India entered FY 2025–26 on a strong note, posting a remarkable 7.8 percent GDP growth in the April–June quarter—well above market expectations. Deloitte India now projects GDP growth to range between 6.7 and 6.9 percent, averaging 6.8 percent this fiscal year, up by 0.3 percentage points from its previous estimate.
“This performance signals not just resilience but a renewed sense of India emerging stronger than most nations. Similar growth rates are expected in the subsequent year, but the range of variation remains broader due to uncertainties associated with trade and investment,” Deloitte India said in a statement Thursday.
According to Deloitte, growth is likely to be supported by buoyant domestic demand, accommodative monetary policy, and structural reforms such as GST 2.0. Low inflation is also expected to boost spending as purchasing power improves.
A strong rural consumer confidence index (above 100) indicates optimism in rural demand, while improved crop output is expected to support farm incomes in the coming months.
“Demand during the festive quarter will likely be fueled by a notable rise in consumption spending. This is expected to be followed by strong private investment, as businesses respond to uncertainties and prepare to meet elevated demand. There is also anticipation that India will strike a deal with the US and the EU by the end of the year, which could elevate overall investment sentiment. Strong growth in the first and third quarters is likely to drive overall annual growth,” said Rumki Majumdar, Economist, Deloitte India.
However, Deloitte cautioned that growth in the current fiscal remains vulnerable to global headwinds. Escalating trade uncertainties and India’s potential inability to secure a trade deal with the United States could weigh on economic performance. Heightened global trade tensions may trigger a rapid decline in exports, while geopolitical supply chain disruptions could increase costs and hamper production.
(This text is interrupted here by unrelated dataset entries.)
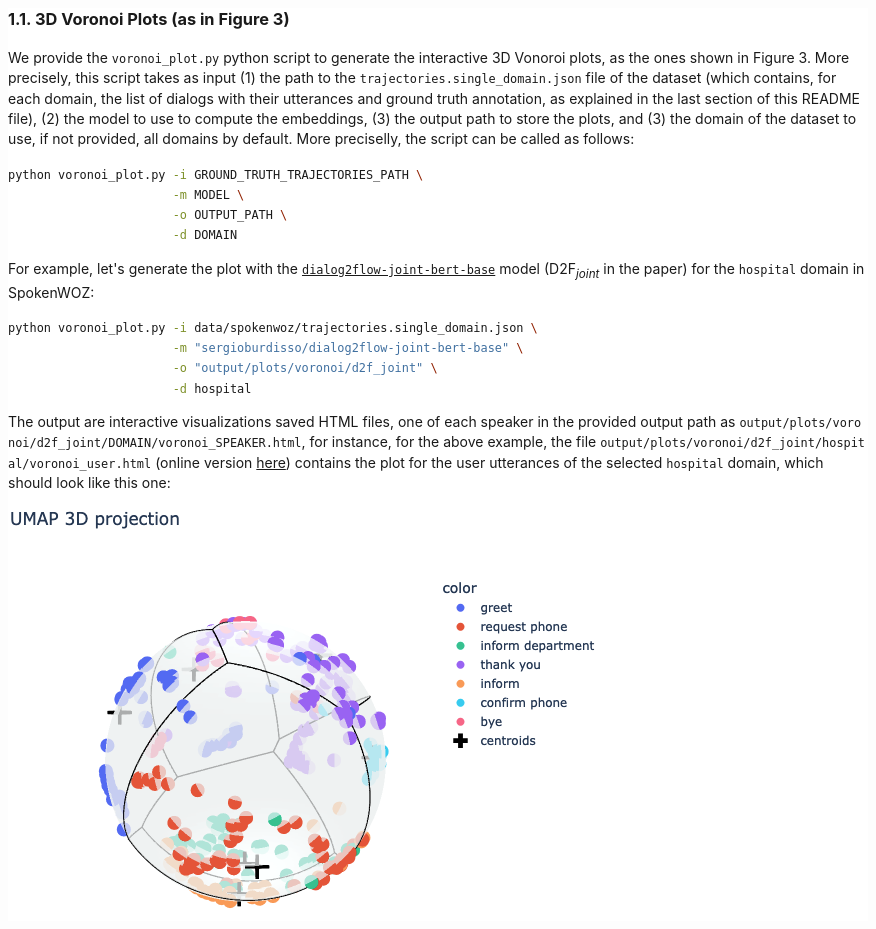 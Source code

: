 ### 1.1. 3D Voronoi Plots (as in Figure 3)

We provide the `voronoi_plot.py` python script to generate the interactive 3D Vonoroi plots, as the ones shown in Figure 3.
More precisely, this script takes as input (1) the path to the `trajectories.single_domain.json` file of the dataset (which contains, for each domain, the list of dialogs with their utterances and ground truth annotation, as explained in the last section of this README file), (2) the model to use to compute the embeddings, (3) the output path to store the plots, and (3) the domain of the dataset to use, if not provided, all domains by default. More preciselly, the script can be called as follows:
```bash
python voronoi_plot.py -i GROUND_TRUTH_TRAJECTORIES_PATH \
                       -m MODEL \
                       -o OUTPUT_PATH \
                       -d DOMAIN
```
For example, let's generate the plot with the [`dialog2flow-joint-bert-base`](https://huggingface.co/sergioburdisso/dialog2flow-joint-bert-base) model (D2F$_{joint}$ in the paper) for the `hospital` domain in SpokenWOZ:
```bash
python voronoi_plot.py -i data/spokenwoz/trajectories.single_domain.json \
                       -m "sergioburdisso/dialog2flow-joint-bert-base" \
                       -o "output/plots/voronoi/d2f_joint" \
                       -d hospital
```
The output are interactive visualizations saved HTML files, one of each speaker in the provided output path as `output/plots/voronoi/d2f_joint/DOMAIN/voronoi_SPEAKER.html`, for instance, for the above example, the file `output/plots/voronoi/d2f_joint/hospital/voronoi_user.html` (online version [here](http://tworld.io/extra/dialog2flow_example/voronoi_user_dialog2flow-joint-bert-base.html)) contains the plot for the user utterances of the selected `hospital` domain, which should look like this one:

![](misc/plot_voronoi_d2f.png)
Deloitte also warned that restricted access to critical minerals and rising inflation in the West might lead to higher inflationary pressures in India.
“India is no island, and global risks will inevitably weigh on its economic outlook. While years of policy efforts have helped bring down headline inflation—largely due to easing food and fuel prices—core inflation remains stubbornly high, consistently above 4% since February. This persistent price pressure could constrain the Reserve Bank of India’s ability to pursue further rate cuts,” Majumdar added.
She further noted that if the US Federal Reserve maintains elevated policy rates for an extended period, it could tighten global liquidity conditions and limit the RBI’s monetary flexibility. Such a scenario could also accelerate capital outflows from emerging markets like India—a trend already visible in recent months.
Official data shows that India’s real GDP grew by 7.8 percent in the April–June quarter of FY 2025–26, up from 6.5 percent in the same quarter of the previous fiscal. Nominal GDP grew at an annual rate of 8.8 percent during the same period.
In the Economic Survey 2024–25, tabled in Parliament on January 31, the government projected real GDP growth for 2025–26 to be between 6.3 and 6.8 percent, a range that remains unchanged.
India’s economy grew by 6.5 percent in FY 2024–25 and by a strong 9.2 percent in 2023–24, maintaining its position as the world’s fastest-growing major economy. In the preceding years, GDP growth stood at 8.7 percent in 2021–22 and 7.2 percent in 2022–23. (ANI)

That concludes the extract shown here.